O controle judicial da desinformação deve ser visto, em linha de princípio e dentro de um contexto apropriado, não como uma intervenção autoritária indesejável, mas, precisamente, como uma tarefa imperativa e constitucionalmente acobertada, , visando a preservação de um patamar civilizatório expressado em um regime no qual o exercício das liberdades não sacrifica os ideais da justiça.

Em suma, a liberdade de expressão é de ser, provavelmente, respeitada, contudo em conexão com a preservação da harmonia social, com o imperativo de não agressão, com o respeito à dignidade humana e com direito de acesso a informações balanceadas e à própria democracia.

Portanto, a liberdade de expressão não constitui um direito absoluto, deixa se ser um simples direito individual, devendo ter limites quanto a manifestação.
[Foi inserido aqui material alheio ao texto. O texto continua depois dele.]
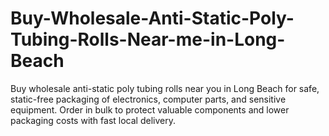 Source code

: # Buy-Wholesale-Anti-Static-Poly-Tubing-Rolls-Near-me-in-Long-Beach
Buy wholesale anti-static poly tubing rolls near you in Long Beach for safe, static-free packaging of electronics, computer parts, and sensitive equipment. Order in bulk to protect valuable components and lower packaging costs with fast local delivery.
Desta forma, não podem as pessoas ou grupos se utilizarem do direito fundamental, como escudo para difundir fake news.

3. O que vem a ser o fenômeno das fake news e desinformação no âmbito Eleitoral?
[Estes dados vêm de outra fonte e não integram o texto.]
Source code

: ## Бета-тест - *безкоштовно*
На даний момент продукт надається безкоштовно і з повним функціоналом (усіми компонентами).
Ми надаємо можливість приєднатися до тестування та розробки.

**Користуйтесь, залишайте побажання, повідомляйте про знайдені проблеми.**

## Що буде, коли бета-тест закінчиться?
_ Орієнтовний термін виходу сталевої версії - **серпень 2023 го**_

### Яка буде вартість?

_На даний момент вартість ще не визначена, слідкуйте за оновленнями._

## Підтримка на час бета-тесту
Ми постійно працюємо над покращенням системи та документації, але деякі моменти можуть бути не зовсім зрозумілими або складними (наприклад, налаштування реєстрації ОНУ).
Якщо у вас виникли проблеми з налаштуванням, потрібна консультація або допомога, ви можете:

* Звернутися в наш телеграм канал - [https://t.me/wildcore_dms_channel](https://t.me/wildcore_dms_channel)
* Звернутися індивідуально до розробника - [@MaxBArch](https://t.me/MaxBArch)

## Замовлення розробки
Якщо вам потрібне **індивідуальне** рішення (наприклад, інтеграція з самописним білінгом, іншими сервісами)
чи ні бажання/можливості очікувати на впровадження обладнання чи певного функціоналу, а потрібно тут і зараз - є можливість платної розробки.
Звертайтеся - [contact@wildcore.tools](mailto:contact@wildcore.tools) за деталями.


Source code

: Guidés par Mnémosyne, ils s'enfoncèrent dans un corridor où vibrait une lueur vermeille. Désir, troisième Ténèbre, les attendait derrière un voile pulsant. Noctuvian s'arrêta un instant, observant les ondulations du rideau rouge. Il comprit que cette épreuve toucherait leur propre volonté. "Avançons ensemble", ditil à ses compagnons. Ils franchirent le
A humanidade sempre conviveu com a mentira e outras formas de deturpação da verdade. Isso não é novidade. O fenômeno não é recente, tampouco restrito, mas tornou-se mais acentuado com o advento e a popularização da internet.

Desde as eleições presidenciais estadunidenses de 2016 que a desinformação se tornou alvo generalizado de atenção e combate, em grande parte por ter sido percebida como um fator determinante na disputa eleitoral. 

Convém destacar, que em 2017, a palavra fake news foi eleita a “palavra do ano” pelo Dicionário Collins. De acordo com lexicógrafos, seu uso cresceu 326% entre 2016 e 2017 (FLOOD,2017). O termo tem origem na língua inglesa, e sua tradução literal como notícias falsas ou mentirosas não é satisfatória porque “a mentira não é objeto central do direito”. Somos mentirosos, em maior ou menor medida, e isso, querendo ou não, está no campo da ética e não do direito. O direito não se preocupa, isoladamente, com a mentira, mas sim com o dano efetivo ou potencial” (RAIS,2018,P.148-149)

Em 2018, vivenciamos situação semelhante no Brasil.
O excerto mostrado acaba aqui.